All of this makes zero sense, or to the extent it makes sense to anyone is based on economic theories that likely don't hold a lot of water.  It reminds me of the old efforts to distinguish between the deserving and undeserving poor when giving out relief.  Every person in Congress seems to have a personal vision of deserved and undeserved income.  Just because the current folks have me in the deserving category doesn't mean that the next batch won't put me in the opposite category.
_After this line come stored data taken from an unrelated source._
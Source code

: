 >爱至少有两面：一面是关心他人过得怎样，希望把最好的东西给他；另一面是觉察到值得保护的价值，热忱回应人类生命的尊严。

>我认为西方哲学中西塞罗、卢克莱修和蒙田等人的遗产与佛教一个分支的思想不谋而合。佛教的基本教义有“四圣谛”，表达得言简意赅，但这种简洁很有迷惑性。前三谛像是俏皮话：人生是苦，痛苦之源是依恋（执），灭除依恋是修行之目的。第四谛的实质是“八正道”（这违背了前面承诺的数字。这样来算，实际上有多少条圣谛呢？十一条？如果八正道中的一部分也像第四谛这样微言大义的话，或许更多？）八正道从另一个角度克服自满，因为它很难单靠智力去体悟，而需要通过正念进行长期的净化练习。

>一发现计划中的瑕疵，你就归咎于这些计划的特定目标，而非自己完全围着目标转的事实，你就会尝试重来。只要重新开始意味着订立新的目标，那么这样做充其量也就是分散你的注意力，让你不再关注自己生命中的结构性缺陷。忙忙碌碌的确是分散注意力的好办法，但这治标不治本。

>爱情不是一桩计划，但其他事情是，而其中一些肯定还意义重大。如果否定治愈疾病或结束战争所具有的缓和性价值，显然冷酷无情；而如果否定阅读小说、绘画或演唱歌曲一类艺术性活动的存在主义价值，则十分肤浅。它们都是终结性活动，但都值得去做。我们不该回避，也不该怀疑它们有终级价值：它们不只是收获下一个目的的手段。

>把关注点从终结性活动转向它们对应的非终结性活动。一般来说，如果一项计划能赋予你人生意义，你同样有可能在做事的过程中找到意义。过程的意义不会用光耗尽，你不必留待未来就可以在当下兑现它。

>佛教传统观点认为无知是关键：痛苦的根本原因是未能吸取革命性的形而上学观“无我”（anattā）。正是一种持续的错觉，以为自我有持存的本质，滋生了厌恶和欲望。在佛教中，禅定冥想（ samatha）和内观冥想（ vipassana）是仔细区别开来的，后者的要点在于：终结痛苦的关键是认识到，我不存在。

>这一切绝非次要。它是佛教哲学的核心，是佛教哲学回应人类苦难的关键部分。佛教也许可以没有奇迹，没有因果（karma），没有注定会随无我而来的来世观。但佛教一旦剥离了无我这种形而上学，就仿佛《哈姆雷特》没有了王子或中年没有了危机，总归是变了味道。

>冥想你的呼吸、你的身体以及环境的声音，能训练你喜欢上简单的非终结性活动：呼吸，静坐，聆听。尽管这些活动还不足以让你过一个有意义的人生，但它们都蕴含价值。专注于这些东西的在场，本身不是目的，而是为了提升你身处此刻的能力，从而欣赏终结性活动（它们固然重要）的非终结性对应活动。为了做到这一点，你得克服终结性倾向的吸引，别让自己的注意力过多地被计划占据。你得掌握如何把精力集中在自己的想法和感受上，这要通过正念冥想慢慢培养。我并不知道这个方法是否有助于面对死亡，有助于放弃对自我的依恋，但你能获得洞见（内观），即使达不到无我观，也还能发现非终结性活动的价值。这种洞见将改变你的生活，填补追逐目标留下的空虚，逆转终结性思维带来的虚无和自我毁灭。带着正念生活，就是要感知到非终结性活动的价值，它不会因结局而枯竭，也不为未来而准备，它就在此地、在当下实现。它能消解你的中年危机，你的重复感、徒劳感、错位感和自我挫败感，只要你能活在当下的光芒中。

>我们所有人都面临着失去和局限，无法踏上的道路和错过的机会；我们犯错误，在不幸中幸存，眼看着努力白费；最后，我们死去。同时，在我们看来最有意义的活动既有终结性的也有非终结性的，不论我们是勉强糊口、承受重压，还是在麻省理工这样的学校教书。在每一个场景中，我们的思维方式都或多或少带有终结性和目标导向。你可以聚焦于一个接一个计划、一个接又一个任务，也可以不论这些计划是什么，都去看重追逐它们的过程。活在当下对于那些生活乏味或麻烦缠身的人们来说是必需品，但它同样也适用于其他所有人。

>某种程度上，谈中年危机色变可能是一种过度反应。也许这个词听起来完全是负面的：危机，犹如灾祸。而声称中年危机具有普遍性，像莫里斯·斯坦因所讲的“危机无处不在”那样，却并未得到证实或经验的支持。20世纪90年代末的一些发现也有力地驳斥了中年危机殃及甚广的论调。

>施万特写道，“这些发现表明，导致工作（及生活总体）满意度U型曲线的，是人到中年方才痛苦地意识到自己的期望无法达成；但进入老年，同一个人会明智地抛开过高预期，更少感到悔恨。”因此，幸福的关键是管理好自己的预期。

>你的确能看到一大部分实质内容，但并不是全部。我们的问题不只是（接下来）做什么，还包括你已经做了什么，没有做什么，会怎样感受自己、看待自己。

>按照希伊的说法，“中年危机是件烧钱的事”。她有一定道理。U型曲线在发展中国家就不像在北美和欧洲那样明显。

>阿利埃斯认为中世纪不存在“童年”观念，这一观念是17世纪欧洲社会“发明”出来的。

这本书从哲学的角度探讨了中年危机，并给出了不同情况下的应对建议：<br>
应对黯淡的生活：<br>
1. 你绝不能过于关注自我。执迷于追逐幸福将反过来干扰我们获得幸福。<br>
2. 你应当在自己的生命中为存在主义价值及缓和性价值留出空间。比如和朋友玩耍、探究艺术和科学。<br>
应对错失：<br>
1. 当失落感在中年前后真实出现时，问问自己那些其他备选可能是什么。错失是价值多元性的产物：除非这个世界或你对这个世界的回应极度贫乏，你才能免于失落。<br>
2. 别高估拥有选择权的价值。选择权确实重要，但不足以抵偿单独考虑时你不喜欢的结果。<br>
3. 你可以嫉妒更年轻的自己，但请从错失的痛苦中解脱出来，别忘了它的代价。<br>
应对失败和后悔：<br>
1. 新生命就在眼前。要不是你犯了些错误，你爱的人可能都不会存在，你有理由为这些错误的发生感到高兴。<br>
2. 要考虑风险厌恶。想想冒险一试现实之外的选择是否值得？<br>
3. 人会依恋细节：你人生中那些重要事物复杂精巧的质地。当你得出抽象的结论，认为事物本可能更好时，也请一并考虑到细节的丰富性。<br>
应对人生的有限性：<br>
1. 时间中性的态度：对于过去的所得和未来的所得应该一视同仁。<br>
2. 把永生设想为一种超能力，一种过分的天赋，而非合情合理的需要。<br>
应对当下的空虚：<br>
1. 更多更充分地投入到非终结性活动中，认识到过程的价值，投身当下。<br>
I think the entire corporate tax system needs to be junked.  The amount of effort that goes into compliance, and perhaps more importantly, the number of distortions is creates, make finding an alternative well worth the effort.  My tax plan has always been:

  1. Eliminate all deductions in the individual income tax code except for a single personal deduction
  2. Eliminate the corporate income tax.
  3. Tax capital gains and dividends as regular income.
  4. Eliminate the death tax as well as the write-up of asset values at death

Corporate income all eventually passes through to individuals as capital gains or dividends, so eventually they do get taxed.  The same is true of inherited assets -- because they would not get written up in value at death, they would still trigger large capital gains once tapped by those who inherit the assets.  As far as rates are concerned, I actually don't see a strong need for a flat tax -- I can live with the progressive rates we have now.

I have heard people of late saying that we can't eliminate the corporate income tax because foreign investors would never get taxed.  First, they would get taxed, just in their home country.  And second, who cares?  There have got to be a lot of things worse than a rush of foreign capital into the US.